### DATA TO EXAMINE:
Content starts

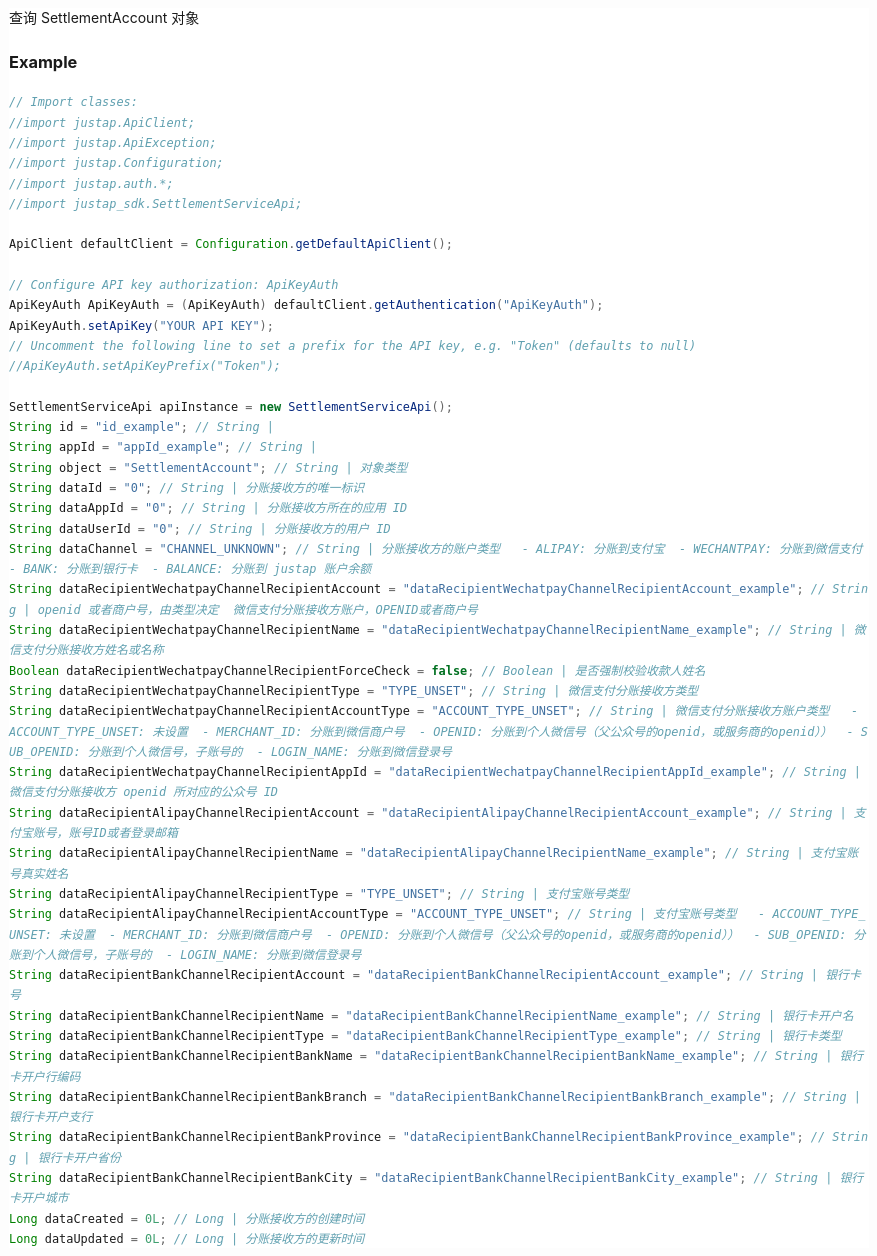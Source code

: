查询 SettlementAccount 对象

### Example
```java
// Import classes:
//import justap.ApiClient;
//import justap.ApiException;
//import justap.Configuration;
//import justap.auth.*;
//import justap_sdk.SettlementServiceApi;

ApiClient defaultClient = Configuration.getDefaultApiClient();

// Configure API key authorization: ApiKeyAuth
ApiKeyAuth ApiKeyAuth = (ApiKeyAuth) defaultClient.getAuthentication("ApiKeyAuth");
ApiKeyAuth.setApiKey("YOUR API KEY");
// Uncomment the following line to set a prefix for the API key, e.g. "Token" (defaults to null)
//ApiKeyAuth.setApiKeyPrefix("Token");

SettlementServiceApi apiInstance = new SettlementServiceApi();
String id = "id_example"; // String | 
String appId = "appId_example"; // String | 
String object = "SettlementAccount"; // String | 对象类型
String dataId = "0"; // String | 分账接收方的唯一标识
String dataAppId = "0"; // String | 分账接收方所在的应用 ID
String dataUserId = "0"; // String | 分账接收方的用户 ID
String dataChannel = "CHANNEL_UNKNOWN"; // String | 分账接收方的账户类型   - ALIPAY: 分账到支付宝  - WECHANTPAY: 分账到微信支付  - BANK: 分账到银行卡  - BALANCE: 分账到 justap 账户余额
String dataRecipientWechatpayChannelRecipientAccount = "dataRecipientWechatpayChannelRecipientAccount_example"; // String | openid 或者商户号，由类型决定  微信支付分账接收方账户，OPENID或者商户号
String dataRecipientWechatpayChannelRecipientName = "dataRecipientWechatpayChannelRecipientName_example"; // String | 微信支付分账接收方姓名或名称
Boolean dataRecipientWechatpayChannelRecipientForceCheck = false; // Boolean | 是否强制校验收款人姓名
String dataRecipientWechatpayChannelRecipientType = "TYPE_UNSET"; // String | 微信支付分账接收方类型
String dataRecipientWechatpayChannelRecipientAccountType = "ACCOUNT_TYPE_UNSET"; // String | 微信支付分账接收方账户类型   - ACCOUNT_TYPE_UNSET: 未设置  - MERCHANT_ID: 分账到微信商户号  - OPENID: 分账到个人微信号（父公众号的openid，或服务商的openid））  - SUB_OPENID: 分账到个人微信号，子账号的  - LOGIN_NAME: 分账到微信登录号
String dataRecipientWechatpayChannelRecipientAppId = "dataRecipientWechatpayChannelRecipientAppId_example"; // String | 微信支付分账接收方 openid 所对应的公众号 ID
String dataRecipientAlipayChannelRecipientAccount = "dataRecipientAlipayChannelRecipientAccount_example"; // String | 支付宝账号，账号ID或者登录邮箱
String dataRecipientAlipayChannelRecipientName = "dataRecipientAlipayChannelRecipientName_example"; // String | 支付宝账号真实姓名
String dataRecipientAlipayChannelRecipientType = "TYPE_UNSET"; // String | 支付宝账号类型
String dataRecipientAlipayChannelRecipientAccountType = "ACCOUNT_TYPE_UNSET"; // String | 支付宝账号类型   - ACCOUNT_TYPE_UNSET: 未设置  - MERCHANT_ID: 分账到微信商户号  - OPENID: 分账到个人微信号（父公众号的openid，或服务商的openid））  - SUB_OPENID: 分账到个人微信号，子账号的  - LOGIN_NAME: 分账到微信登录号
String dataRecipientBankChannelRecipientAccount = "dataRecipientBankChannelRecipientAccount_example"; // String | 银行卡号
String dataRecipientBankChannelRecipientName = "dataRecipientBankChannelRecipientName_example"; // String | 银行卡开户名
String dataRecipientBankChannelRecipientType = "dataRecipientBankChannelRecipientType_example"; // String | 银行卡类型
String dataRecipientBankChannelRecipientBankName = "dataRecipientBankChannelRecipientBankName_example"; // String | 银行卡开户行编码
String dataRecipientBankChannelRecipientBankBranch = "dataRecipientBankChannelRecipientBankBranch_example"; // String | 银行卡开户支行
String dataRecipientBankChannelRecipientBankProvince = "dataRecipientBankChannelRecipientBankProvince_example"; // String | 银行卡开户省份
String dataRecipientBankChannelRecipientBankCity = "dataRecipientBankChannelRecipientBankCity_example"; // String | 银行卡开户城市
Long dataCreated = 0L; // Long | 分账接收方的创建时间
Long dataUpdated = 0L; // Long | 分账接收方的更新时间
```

Content ends
Content starts

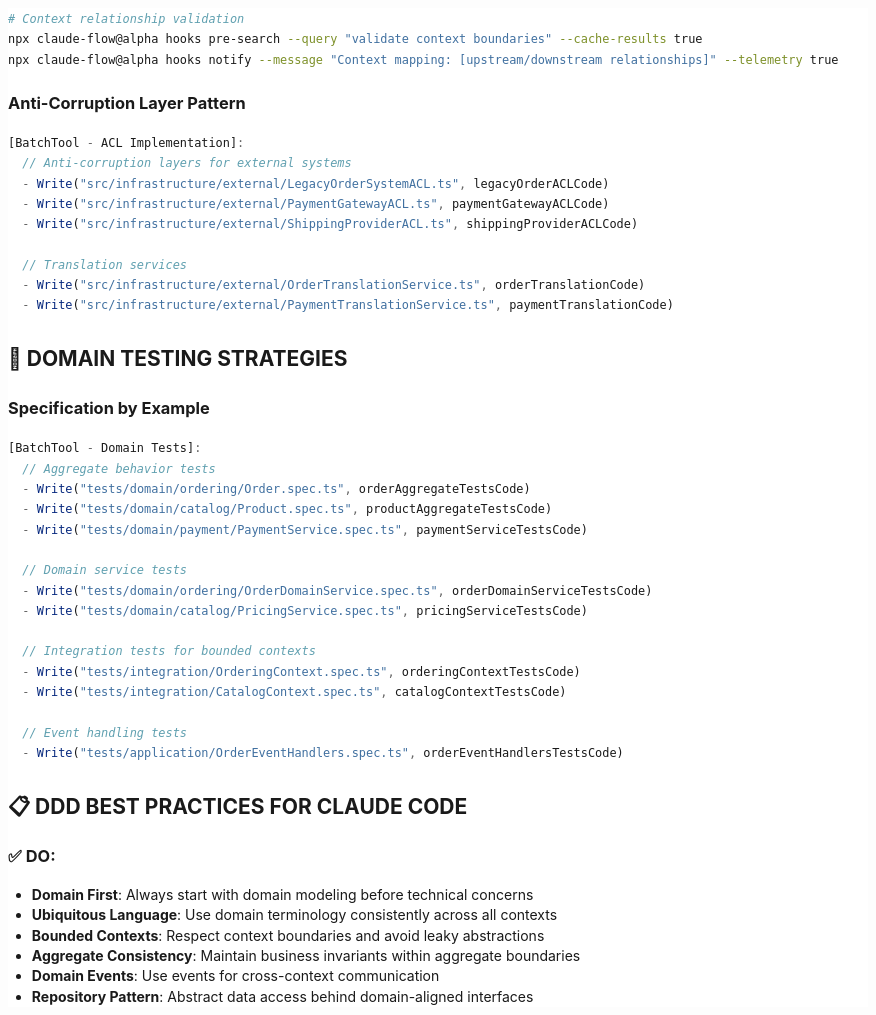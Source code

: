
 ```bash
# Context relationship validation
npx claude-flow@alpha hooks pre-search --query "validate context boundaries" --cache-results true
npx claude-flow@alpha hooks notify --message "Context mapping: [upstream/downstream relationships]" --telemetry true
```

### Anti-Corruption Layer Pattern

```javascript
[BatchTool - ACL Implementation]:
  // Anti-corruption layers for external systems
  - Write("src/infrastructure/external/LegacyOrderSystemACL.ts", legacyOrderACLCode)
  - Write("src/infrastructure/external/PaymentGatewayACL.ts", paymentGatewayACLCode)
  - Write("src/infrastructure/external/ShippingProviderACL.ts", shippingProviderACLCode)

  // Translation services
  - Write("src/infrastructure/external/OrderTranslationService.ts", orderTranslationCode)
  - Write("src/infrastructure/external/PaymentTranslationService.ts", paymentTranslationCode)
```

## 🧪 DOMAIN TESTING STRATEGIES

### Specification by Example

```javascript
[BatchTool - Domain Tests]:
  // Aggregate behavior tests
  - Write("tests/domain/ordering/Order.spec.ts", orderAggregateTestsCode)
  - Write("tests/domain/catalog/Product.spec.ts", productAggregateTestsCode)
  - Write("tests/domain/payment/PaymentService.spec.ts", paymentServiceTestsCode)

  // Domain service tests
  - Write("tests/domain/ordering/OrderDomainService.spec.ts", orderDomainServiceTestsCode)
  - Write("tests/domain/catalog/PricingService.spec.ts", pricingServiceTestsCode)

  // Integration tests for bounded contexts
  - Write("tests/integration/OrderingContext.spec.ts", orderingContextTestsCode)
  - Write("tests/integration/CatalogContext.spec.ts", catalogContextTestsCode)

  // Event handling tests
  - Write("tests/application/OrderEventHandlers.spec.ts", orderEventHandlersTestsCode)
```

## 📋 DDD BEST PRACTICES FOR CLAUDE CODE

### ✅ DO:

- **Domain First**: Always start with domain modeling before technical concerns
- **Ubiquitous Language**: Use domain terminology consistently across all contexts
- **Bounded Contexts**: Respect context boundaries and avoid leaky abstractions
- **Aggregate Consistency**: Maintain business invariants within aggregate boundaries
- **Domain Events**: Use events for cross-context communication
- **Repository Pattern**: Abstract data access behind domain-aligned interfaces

Content ends

### ABOUT THIS EXERCISE:
Search the data above for the string "Pattern" and report each line that holds it.

### OUTPUT BELOW:
### Anti-Corruption Layer Pattern
- **Repository Pattern**: Abstract data access behind domain-aligned interfaces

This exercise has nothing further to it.